使用ParDo时，需要继承它提供DoFn类，可以把DoFn看作ParDo的一部分, Transform是一个概念方法，里面包含一些转换操作。

DoFn的模板：

static class DoFnTest<T> extends DoFn<T,T>{
  @Setup
  public void setUp(){...}
  @StartBundle
  public void startBundle(){...}
  @ProcessElement
  public void processElement( ProcessContext c) {...}
  @FinishBundle
  public void finishBundle(){...}
  @Teardown
  public void teardown(){...}
}

处理某个Transform的时候，数据是序列化的（PCollection），Pipeline注册的流水线会将这个Transform的输入数据集PCollection里面元素分割成不同的Bundle，再将这些Bundle分发给不同的Worker来处理。Beam数据流水线具体会分配多少个Worker，以及将一个PCollection分割成多少个Bundle都是随机的，具体跟执行引擎有关，设计到不同引擎的动态资源分配，可以自行查阅资料。

Transform调用DoFn时，@Setup初始化资源，@Teardown 处理实例调用完以后，清除资源，防止泄露。@StartBundle 方法跟Bundle有关，在Bundle中每个输入元素上调用@ProcessElement（类似map输入每行数据），如果提供DoFn的@FinishBundle调用它，（Bundle中数据流完）调用完成@FinishBundle之后，下次调用@StartBundle之前，框架不会再次调用@ProcessElement或@FinishBundle。

如果处理Bundle的中间出现错误，一个Bundle里面的元素因为任意原因导致处理失败了，则这整个Bundle里面都必须重新处理。

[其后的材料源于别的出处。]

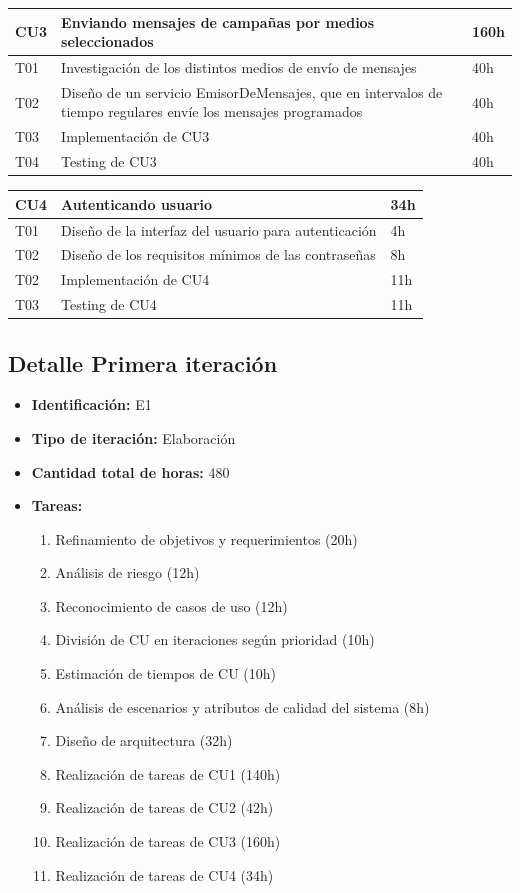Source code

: \documentclass[a4paper, 10pt, twoside]{article}
\begin{document}
\vspace{1em}

\begin{tabular}{lp{13cm}l}
  \hline
  CU3 &  Enviando mensajes de campañas por medios seleccionados & 160h \\
  \hline
  T01 & Investigación de los distintos medios de envío de mensajes & 40h \\
  T02 & Diseño de un servicio EmisorDeMensajes, que en intervalos de tiempo regulares envíe los mensajes programados & 40h \\
  T03 & Implementación de CU3 & 40h \\
  T04 & Testing de CU3 & 40h \\
  \hline
\end{tabular}

\vspace{1em}

\begin{tabular}{lp{13cm}l}
  \hline
  CU4 & Autenticando usuario & 34h \\
  \hline
  T01 & Diseño de la interfaz del usuario para autenticación & 4h \\
  T02 & Diseño de los requisitos mínimos de las contraseñas & 8h \\
  T02 & Implementación de CU4 & 11h \\
  T03 & Testing de CU4 & 11h \\
  \hline
\end{tabular}


\subsection{Detalle Primera iteración}

\begin{itemize}
  \item \textbf{Identificación:} E1
  \item \textbf{Tipo de iteración:} Elaboración
  \item \textbf{Cantidad total de horas:} 480
  \item \textbf{Tareas:}
\begin{enumerate}
  \item Refinamiento de objetivos y requerimientos (20h)
  \item Análisis de riesgo (12h)
  \item Reconocimiento de casos de uso (12h)
  \item División de CU en iteraciones según prioridad (10h)
  \item Estimación de tiempos de CU (10h)
  \item Análisis de escenarios y atributos de calidad del sistema (8h)
  \item Diseño de arquitectura (32h)
  \item Realización de tareas de CU1 (140h)
  \item Realización de tareas de CU2 (42h)
  \item Realización de tareas de CU3 (160h)
  \item Realización de tareas de CU4 (34h)
\end{enumerate}
\end{itemize}
\end{document}
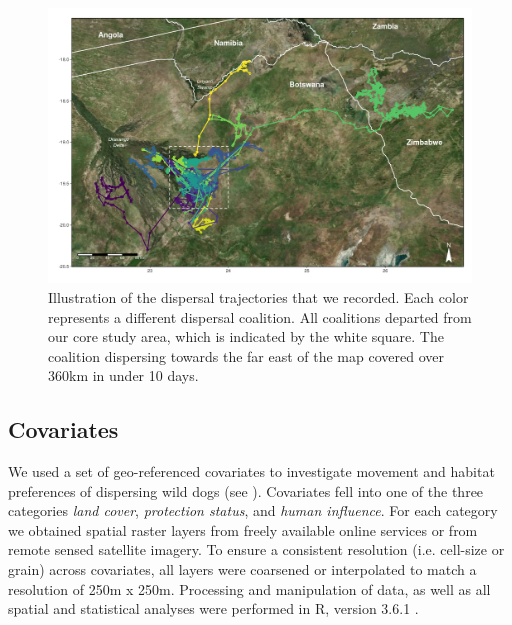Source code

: \documentclass[abstract=on,10pt,a4paper,bibliography=totocnumbered]{scrartcl}
\begin{document}
\begin{figure}[h]
  \begin{center}
    \includegraphics[width = \textwidth]{99_Trajectories.pdf}
    \caption{Illustration of the dispersal trajectories that we recorded. Each
    color represents a different dispersal coalition. All coalitions departed
    from our core study area, which is indicated by the white square. The
    coalition dispersing towards the far east of the map covered over 360km in
    under 10 days.}
    \label{Trajectories}
  \end{center}
\end{figure}

\subsection{Covariates}
We used a set of geo-referenced covariates to investigate movement and habitat
preferences of dispersing wild dogs (see ). Covariates fell
into one of the three categories \textit{land cover}, \textit{protection
status}, and \textit{human influence}. For each category we obtained spatial
raster layers from freely available online services or from remote sensed
satellite imagery. To ensure a consistent resolution (i.e. cell-size or grain)
across covariates, all layers were coarsened or interpolated to match a
resolution of 250m x 250m. Processing and manipulation of data, as well as all
spatial and statistical analyses were performed in R, version 3.6.1
\citep{R.2019}.
\end{document}
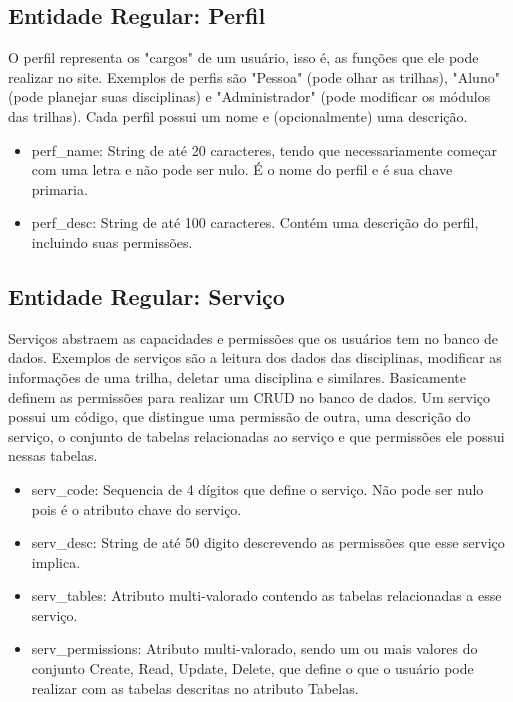 \documentclass{article}
\begin{document}
    \subsection{Entidade Regular: Perfil}
        \quad O perfil representa os "cargos" de um usuário, isso é, as funções que ele pode realizar no site. Exemplos de perfis são "Pessoa" (pode olhar as trilhas), "Aluno" (pode planejar suas disciplinas) e "Administrador" (pode modificar os módulos das trilhas).
        \quad Cada perfil possui um nome e (opcionalmente) uma descrição.
        \begin{itemize}
                \item perf\_name: String de até 20 caracteres, tendo que necessariamente começar com uma letra e não pode ser nulo. É o nome do perfil e é sua chave primaria. 
                \item perf\_desc: String de até 100 caracteres. Contém uma descrição do perfil, incluindo suas permissões.
        \end{itemize}
    
    \subsection{Entidade Regular: Serviço}
        \quad Serviços abstraem as capacidades e permissões que os usuários tem no banco de dados. Exemplos de serviços são a leitura dos dados das disciplinas, modificar as informações de uma trilha, deletar uma disciplina e similares. Basicamente definem as permissões para realizar um CRUD no banco de dados.
        \quad Um serviço possui um código, que distingue uma permissão de outra, uma descrição do serviço, o conjunto de tabelas relacionadas ao serviço e que permissões ele possui nessas tabelas.
        \begin{itemize}
            \item serv\_code: Sequencia de 4 dígitos que define o serviço. Não pode ser nulo pois é o atributo chave do serviço.
            \item serv\_desc: String de até 50 digito descrevendo as permissões que esse serviço implica.
            \item serv\_tables: Atributo multi-valorado contendo as tabelas relacionadas a esse serviço.
            \item serv\_permissions: Atributo multi-valorado, sendo um ou mais valores do conjunto {Create, Read, Update, Delete}, que define o que o usuário pode realizar com as tabelas descritas no atributo Tabelas.
        \end{itemize}
          
\end{document}
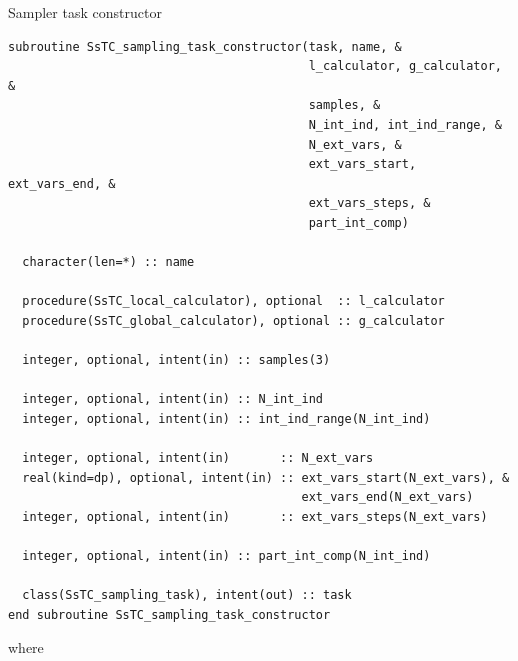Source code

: \documentclass[10pt,a4paper]{article}
\begin{document}
\begin{codebox}{Sampler task constructor}
\begin{lstlisting}[caption={Interface of the ``sampler" constructor.},captionpos=b]
subroutine SsTC_sampling_task_constructor(task, name, &
                                          l_calculator, g_calculator, &
                                          samples, &
                                          N_int_ind, int_ind_range, &
                                          N_ext_vars, &
                                          ext_vars_start, ext_vars_end, &
                                          ext_vars_steps, &
                                          part_int_comp)

  character(len=*) :: name

  procedure(SsTC_local_calculator), optional  :: l_calculator
  procedure(SsTC_global_calculator), optional :: g_calculator

  integer, optional, intent(in) :: samples(3)

  integer, optional, intent(in) :: N_int_ind
  integer, optional, intent(in) :: int_ind_range(N_int_ind)

  integer, optional, intent(in)       :: N_ext_vars
  real(kind=dp), optional, intent(in) :: ext_vars_start(N_ext_vars), &
                                         ext_vars_end(N_ext_vars)
  integer, optional, intent(in)       :: ext_vars_steps(N_ext_vars)

  integer, optional, intent(in) :: part_int_comp(N_int_ind)

  class(SsTC_sampling_task), intent(out) :: task
end subroutine SsTC_sampling_task_constructor
\end{lstlisting}
\end{codebox}
where
\end{document}
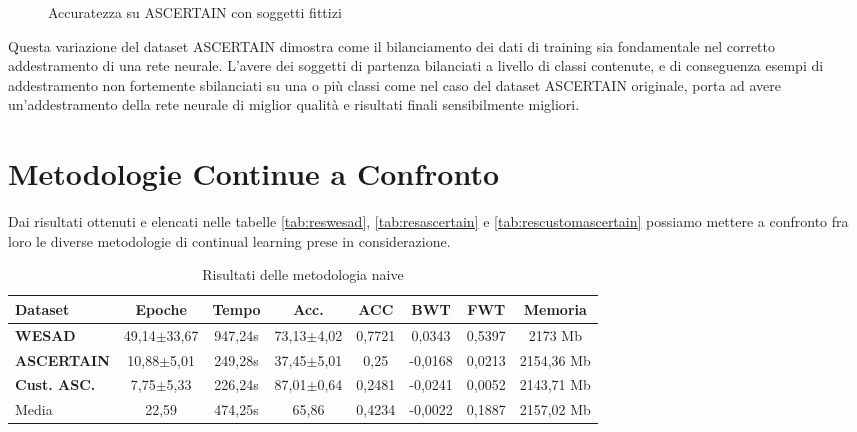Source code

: \begin{figure}[!tbp]
\begin{minipage}[b]{0.5\textwidth}
		\caption{Accuratezza su ASCERTAIN con soggetti fittizi}
		\label{fig:customascertain_accuracy_graph}
	\end{minipage}
\end{figure}
Questa variazione del dataset ASCERTAIN dimostra come il bilanciamento dei dati di training sia fondamentale nel corretto addestramento di una rete neurale. L'avere dei soggetti di partenza bilanciati a livello di classi contenute, e di conseguenza esempi di addestramento non fortemente sbilanciati su una o più classi come nel caso del dataset ASCERTAIN originale, porta ad avere un'addestramento della rete neurale di miglior qualità e risultati finali sensibilmente migliori.
\section{Metodologie Continue a Confronto}
Dai risultati ottenuti e elencati nelle tabelle \ref{tab:reswesad}, \ref{tab:resascertain} e \ref{tab:rescustomascertain} possiamo mettere a confronto fra loro le diverse metodologie di continual learning prese in considerazione.

\begin{table}[h]
\footnotesize
    \begin{tabular}{l|c|c|c|c|c|c|c}
        \textbf{Dataset} & \textbf{Epoche} & \textbf{Tempo} & \textbf{Acc.} & \textbf{ACC} & \textbf{BWT} & \textbf{FWT} & \textbf{Memoria}\\
        \hline
        \textbf{WESAD} & 49,14$\pm$33,67 & 947,24s & 73,13$\pm$4,02 & 0,7721 & 0,0343 & 0,5397 & 2173 Mb\\
        \textbf{ASCERTAIN} & 10,88$\pm$5,01 & 249,28s & 37,45$\pm$5,01 & 0,25 & -0,0168 & 0,0213 & 2154,36 Mb\\
        \textbf{Cust. ASC.} & 7,75$\pm$5,33 & 226,24s & 87,01$\pm$0,64 & 0,2481 & -0,0241 & 0,0052 & 2143,71 Mb\\
        \hline
        Media & 22,59 & 474,25s & 65,86 & 0,4234 & -0,0022 & 0,1887 & 2157,02 Mb
    \end{tabular}
    \caption{Risultati delle metodologia naive}
    \label{tab:rescontinual}
\end{table}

在多步骤Transform中，如果一个Bundle元素发生错误了，则这个元素所在的整个Bundle以及与这个Bundle有关联的所有Bundle都必须重新处理。

数据处理示例

static class generate extends PTransform<PCollectionList<Row>,PCollection<Row>>{
private final String version;

public generate(String version) {
  this.version = version;
}
@Override
public PCollection<Row> expand(PCollectionList<Row> input) {
  //旧版本 
  PCollection<Row> p1 = null;
  //新版本
  PCollection<Row> p2 = null;
  //分组  
  List<PCollection<Row>> all = input.getAll();
  for(PCollection<Row> p:all){
    if(p.getName().equals("l1")){
      p1 = p;
    }else if(p.getName().equals("l2")){
      p2 = p;
    }
  }
  //过滤
  //视图
  PCollectionView<Iterable<Row>> v2 = p2.apply(View.asIterable());
  //过滤出老版本数据加上修改完的数据
  PCollection<Row> f1=p1.apply(ParDo.of(new DoFn<Row, Row>() {
    @ProcessElement
    public void processElement(@Element Row row1, OutputReceiver<Row> out, ProcessContext c) {

      Iterable<Row> rows = c.sideInput(v2);
      Row element = c.element();
      Iterator<Row> iterator = rows.iterator();
      boolean status =true;

      while (iterator.hasNext()){
        Row next = iterator.next();
        String version2 = next.getString(version);
        String version1 = element.getString(version);
        
        if(version1.equals(version2)){
          //新版修改数据输出  
          out.output(next);
          status = false;
        }
      }
      if(status){
        out.output(element);
      }
  }
  }).withSideInputs(v2));
 
  //合并
  PCollection<Row> mergeds = PCollectionList.of(f1).and(p2).apply(Flatten.<Row>pCollections());
  //去重
  PCollection<Row> result = mergeds.apply(Distinct.withRepresentativeValueFn(new SerializableFunction<Row, String>() {
    @Override
    public String apply(Row input) {
      return input.getString(version);
    }
  }).withRepresentativeType(TypeDescriptor.of(String.class)));
  return result;
  }
}

案例中使用自定义PTransform把多个DoFn方法操作合并在一个Transform，注册到Pipeline中运行。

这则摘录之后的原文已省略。